I am currently reading Murphy's ML: A Probabilistic Perspective. In CH 3 he explains that a batch update of the posterior is equivalent to a sequential update of the posterior, and I am trying to understand this in the context of his example.

Suppose $D_a$ and $D_b$ are two data sets and $\theta$ is the parameter to our model. We are trying to update the posterior $P(\theta \mid D_a, D_b)$. In a sequential update, he states that, $$ (1) \ \ \ \ \ \ \ \ P(\theta \mid D_{a}, D_{b}) \propto P(D_b \mid \theta) P(\theta \mid D_a) $$ However, I am slightly confused as to how he got this mathematically. Conceptually, I understand that he is saying the posterior $P(\theta \mid D_a)$ is now a prior used to update the new posterior, which includes the new data $D_b$, and is multiplying this prior with the likelihood $P(D_b \mid \theta)$. Expanding the last statement out, I have, $$ P(D_b \mid \theta) P(\theta \mid D_a) = P(D_b \mid \theta) P(D_a \mid \theta) P(\theta) $$

but are we allowed to say $P(D_a \mid \theta) P(D_b \mid \theta) = P(D_a, D_b \mid \theta)$ in order to make the connection in (1)?

  • 1
    $\begingroup$ Concerning your last question $P(D_a \mid \theta) P(D_b \mid \theta) = P(D_a, D_b \mid \theta)$ if $D_a$ and $D_b$ are conditionally independent given $\theta$ (en.wikipedia.org/wiki/Conditional_independence). It depends on the model but is commonly considered as true for most models. Using this and dropping the term P(D_b,D_a) (does not depending from $\theta$) gives you (1). $\endgroup$
    – peuhp
    Nov 16, 2015 at 9:30
  • $\begingroup$ I do not know Murphy's book but reading Christopher Bishop's widely known ML-book had me for once step back to get a more solid Bayesian inference background first. For this I would recommend having a look at the works of Gregory (do not mind ref to Mathematica), Sivia/Skilling or if you really love concise maths Koch, which is a very compact reference kind of book. Bayesian inference is about doing mathematical statistics... $\endgroup$
    – gwr
    Nov 17, 2015 at 11:18
  • $\begingroup$ In the context of a linear regression, what is $D$? Does it refer to the dependent variable (target) or the independent variables (features)? $\endgroup$
    – wwl
    Apr 23, 2019 at 20:22

2 Answers 2


Indeed - you can update sequentially or in a batch fashion so long as you assume exchangeability. It's analogous to the iid assumption typically made in frequentist models.
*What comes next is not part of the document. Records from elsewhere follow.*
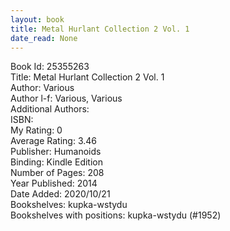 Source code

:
 ```yaml
---
layout: book
title: Metal Hurlant Collection 2 Vol. 1
date_read: None
---
```


Book Id: 25355263<br />
Title: Metal Hurlant Collection 2 Vol. 1<br />
Author: Various<br />
Author l-f: Various, Various<br />
Additional Authors: <br />
ISBN: <br />
My Rating: 0<br />
Average Rating: 3.46<br />
Publisher: Humanoids<br />
Binding: Kindle Edition<br />
Number of Pages: 208<br />
Year Published: 2014<br />
Date Added: 2020/10/21<br />
Bookshelves: kupka-wstydu<br />
Bookshelves with positions: kupka-wstydu (#1952)<br />


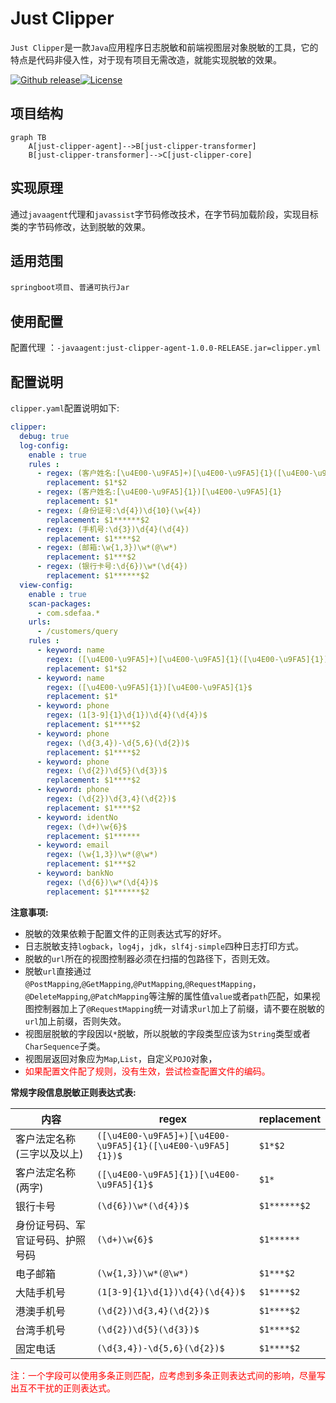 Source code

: # Just Clipper

`Just Clipper`是一款`Java`应用程序日志脱敏和前端视图层对象脱敏的工具，它的特点是代码非侵入性，对于现有项目无需改造，就能实现脱敏的效果。

[![Github release](https://img.shields.io/badge/release-v1.0.0-brightgreen)](https://github.com/4defaa/just-clipper/releases)[![License](https://img.shields.io/badge/license-Apache--2.0-orange)](http://www.apache.org/licenses/LICENSE-2.0)

## 项目结构

```mermaid
graph TB
	A[just-clipper-agent]-->B[just-clipper-transformer]
	B[just-clipper-transformer]-->C[just-clipper-core]
```



## 实现原理

通过`javaagent`代理和`javassist`字节码修改技术，在字节码加载阶段，实现目标类的字节码修改，达到脱敏的效果。

## 适用范围

`springboot项目`、`普通可执行Jar`

## 使用配置

配置代理 ：`-javaagent:just-clipper-agent-1.0.0-RELEASE.jar=clipper.yml`

## 配置说明

`clipper.yaml`配置说明如下:

```yaml
clipper:
  debug: true																		# 调试，输出目标类修饰过的字节码文件，默认值false
  log-config:
    enable : true                                                                          # 开启日志脱敏，默认值false
    rules :                                                                                # 脱敏规则，使用正则表达式
      - regex: (客户姓名:[\u4E00-\u9FA5]+)[\u4E00-\u9FA5]{1}([\u4E00-\u9FA5]{1})
        replacement: $1*$2
      - regex: (客户姓名:[\u4E00-\u9FA5]{1})[\u4E00-\u9FA5]{1}
        replacement: $1*
      - regex: (身份证号:\d{4})\d{10}(\w{4})
        replacement: $1******$2
      - regex: (手机号:\d{3})\d{4}(\d{4})
        replacement: $1****$2
      - regex: (邮箱:\w{1,3})\w*(@\w*)
        replacement: $1***$2
      - regex: (银行卡号:\d{6})\w*(\d{4})
        replacement: $1******$2
  view-config:
    enable : true                                                                           # 开启视图层返回对象脱敏，默认值false
    scan-packages:                                                                          # 视图控制器所在包名
      - com.sdefaa.*
    urls:
      - /customers/query                                                                    # 脱敏过滤的url
    rules :                                                                                 # 脱敏规则，字段名以及正则表达式
      - keyword: name
        regex: ([\u4E00-\u9FA5]+)[\u4E00-\u9FA5]{1}([\u4E00-\u9FA5]{1})$
        replacement: $1*$2
      - keyword: name
        regex: ([\u4E00-\u9FA5]{1})[\u4E00-\u9FA5]{1}$
        replacement: $1*
      - keyword: phone
        regex: (1[3-9]{1}\d{1})\d{4}(\d{4})$
        replacement: $1****$2
      - keyword: phone
        regex: (\d{3,4})-\d{5,6}(\d{2})$
        replacement: $1****$2
      - keyword: phone
        regex: (\d{2})\d{5}(\d{3})$
        replacement: $1****$2
      - keyword: phone
        regex: (\d{2})\d{3,4}(\d{2})$
        replacement: $1****$2
      - keyword: identNo
        regex: (\d+)\w{6}$
        replacement: $1******
      - keyword: email
        regex: (\w{1,3})\w*(@\w*)
        replacement: $1***$2
      - keyword: bankNo
        regex: (\d{6})\w*(\d{4})$
        replacement: $1******$2
```

**注意事项:**

- 脱敏的效果依赖于配置文件的正则表达式写的好坏。
- 日志脱敏支持`logback`，`log4j`，`jdk`，`slf4j-simple`四种日志打印方式。
- 脱敏的`url`所在的视图控制器必须在扫描的包路径下，否则无效。
- 脱敏`url`直接通过`@PostMapping`,`@GetMapping`,`@PutMapping`,`@RequestMapping`，`@DeleteMapping`,`@PatchMapping`等注解的属性值`value`或者`path`匹配，如果视图控制器加上了`@RequestMapping`统一对请求`url`加上了前缀，请不要在脱敏的`url`加上前缀，否则失效。
- 视图层脱敏的字段因以`*`脱敏，所以脱敏的字段类型应该为`String`类型或者`CharSequence`子类。
- 视图层返回对象应为`Map`,`List`，自定义`POJO`对象，
- <span style="color:red">如果配置文件配了规则，没有生效，尝试检查配置文件的编码。</span>

**常规字段信息脱敏正则表达式表:**

| 内容                             | regex                                                       | replacement  |
| -------------------------------- | ----------------------------------------------------------- | ------------ |
| 客户法定名称(三字以及以上)       | `([\u4E00-\u9FA5]+)[\u4E00-\u9FA5]{1}([\u4E00-\u9FA5]{1})$` | `$1*$2`      |
| 客户法定名称(两字)               | `([\u4E00-\u9FA5]{1})[\u4E00-\u9FA5]{1}$`                   | `$1*`        |
| 银行卡号                         | `(\d{6})\w*(\d{4})$`                                        | `$1******$2` |
| 身份证号码、军官证号码、护照号码 | `(\d+)\w{6}$`                                               | `$1******`   |
| 电子邮箱                         | `(\w{1,3})\w*(@\w*)`                                        | `$1***$2`    |
| 大陆手机号                       | `(1[3-9]{1}\d{1})\d{4}(\d{4})$`                             | `$1****$2`   |
| 港澳手机号                       | `(\d{2})\d{3,4}(\d{2})$`                                    | `$1****$2`   |
| 台湾手机号                       | `(\d{2})\d{5}(\d{3})$`                                      | `$1****$2`   |
| 固定电话                         | `(\d{3,4})-\d{5,6}(\d{2})$`                                 | `$1****$2`   |

<span style="color:red">注：一个字段可以使用多条正则匹配，应考虑到多条正则表达式间的影响，尽量写出互不干扰的正则表达式。</span>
In this case, $D_{a}$ and $D_{b}$ exchangeable implies that $P(D_{a}, D_{b} \, | \, \theta) = P(D_{a} \, | \, \theta) P(D_{b} \, | \, \theta)$ for some $\theta$, which is exactly what you need to make the connection.

You can see a proof of equivalence between a single $n$-large batch update and $n$ sequential updates in an answer I wrote to a similar question.


Actually, the general formula of sequential Bayesian updating is: $$ P(\theta \mid D_{a}, D_{b}) \propto P(D_b \mid \theta, D_a) P(\theta \mid D_a). \,\,\,(*) $$ However, for most machine learning models, $D_a$ and $D_b$ are conditionally independent given $\theta$, i.e., $$ P(D_a \mid \theta) P(D_b \mid \theta) = P(D_a, D_b \mid \theta), $$ then, $P(D_b \mid \theta, D_a)$ in $(*)$ naturally equals to $P(D_b \mid \theta), $ so the $(*)$ becomes: $$ (1)\,\,\,\,\,\,P(\theta \mid D_{a}, D_{b}) \propto P(D_b \mid \theta) P(\theta \mid D_a), $$ which is exactly what Murphy's ML book talks about.